• WHAT THE TASK ASKS: Could you output all of the records below exactly as they appear?

Items listed in a dataset:
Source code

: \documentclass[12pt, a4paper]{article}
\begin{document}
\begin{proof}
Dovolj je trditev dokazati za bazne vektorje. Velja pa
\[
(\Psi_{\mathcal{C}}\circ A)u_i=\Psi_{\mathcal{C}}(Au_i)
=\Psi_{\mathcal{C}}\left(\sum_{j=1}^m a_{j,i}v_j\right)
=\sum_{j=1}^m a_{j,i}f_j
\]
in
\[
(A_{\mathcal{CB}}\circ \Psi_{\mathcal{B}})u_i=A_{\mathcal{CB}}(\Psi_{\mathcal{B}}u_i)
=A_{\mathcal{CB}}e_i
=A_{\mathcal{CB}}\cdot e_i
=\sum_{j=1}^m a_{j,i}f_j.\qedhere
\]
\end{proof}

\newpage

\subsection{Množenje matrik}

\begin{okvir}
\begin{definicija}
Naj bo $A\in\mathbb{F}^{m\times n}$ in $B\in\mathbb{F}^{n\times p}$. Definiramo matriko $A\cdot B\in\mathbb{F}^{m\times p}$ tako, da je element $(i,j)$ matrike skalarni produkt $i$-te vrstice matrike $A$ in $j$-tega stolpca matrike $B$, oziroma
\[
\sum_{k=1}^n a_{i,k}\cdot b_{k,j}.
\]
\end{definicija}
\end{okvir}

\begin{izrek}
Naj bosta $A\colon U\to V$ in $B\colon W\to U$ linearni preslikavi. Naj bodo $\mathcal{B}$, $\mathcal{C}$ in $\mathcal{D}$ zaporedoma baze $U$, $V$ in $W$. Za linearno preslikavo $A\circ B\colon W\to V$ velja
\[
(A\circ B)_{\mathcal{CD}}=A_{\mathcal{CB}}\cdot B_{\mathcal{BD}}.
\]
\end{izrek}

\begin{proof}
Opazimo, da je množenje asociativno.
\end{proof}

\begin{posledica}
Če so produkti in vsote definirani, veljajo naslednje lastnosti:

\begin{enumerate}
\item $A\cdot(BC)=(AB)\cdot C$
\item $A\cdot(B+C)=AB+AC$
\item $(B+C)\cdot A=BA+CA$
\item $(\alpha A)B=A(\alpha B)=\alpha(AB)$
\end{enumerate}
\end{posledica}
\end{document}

• ANSWER TO THE EXERCISE:
Source code

: \documentclass[12pt, a4paper]{article}
\begin{document}
\begin{proof}
Dovolj je trditev dokazati za bazne vektorje. Velja pa
\[
(\Psi_{\mathcal{C}}\circ A)u_i=\Psi_{\mathcal{C}}(Au_i)
=\Psi_{\mathcal{C}}\left(\sum_{j=1}^m a_{j,i}v_j\right)
=\sum_{j=1}^m a_{j,i}f_j
\]
in
\[
(A_{\mathcal{CB}}\circ \Psi_{\mathcal{B}})u_i=A_{\mathcal{CB}}(\Psi_{\mathcal{B}}u_i)
=A_{\mathcal{CB}}e_i
=A_{\mathcal{CB}}\cdot e_i
=\sum_{j=1}^m a_{j,i}f_j.\qedhere
\]
\end{proof}

\newpage

\subsection{Množenje matrik}

\begin{okvir}
\begin{definicija}
Naj bo $A\in\mathbb{F}^{m\times n}$ in $B\in\mathbb{F}^{n\times p}$. Definiramo matriko $A\cdot B\in\mathbb{F}^{m\times p}$ tako, da je element $(i,j)$ matrike skalarni produkt $i$-te vrstice matrike $A$ in $j$-tega stolpca matrike $B$, oziroma
\[
\sum_{k=1}^n a_{i,k}\cdot b_{k,j}.
\]
\end{definicija}
\end{okvir}

\begin{izrek}
Naj bosta $A\colon U\to V$ in $B\colon W\to U$ linearni preslikavi. Naj bodo $\mathcal{B}$, $\mathcal{C}$ in $\mathcal{D}$ zaporedoma baze $U$, $V$ in $W$. Za linearno preslikavo $A\circ B\colon W\to V$ velja
\[
(A\circ B)_{\mathcal{CD}}=A_{\mathcal{CB}}\cdot B_{\mathcal{BD}}.
\]
\end{izrek}

\begin{proof}
Opazimo, da je množenje asociativno.
\end{proof}

\begin{posledica}
Če so produkti in vsote definirani, veljajo naslednje lastnosti:

\begin{enumerate}
\item $A\cdot(BC)=(AB)\cdot C$
\item $A\cdot(B+C)=AB+AC$
\item $(B+C)\cdot A=BA+CA$
\item $(\alpha A)B=A(\alpha B)=\alpha(AB)$
\end{enumerate}
\end{posledica}
\end{document}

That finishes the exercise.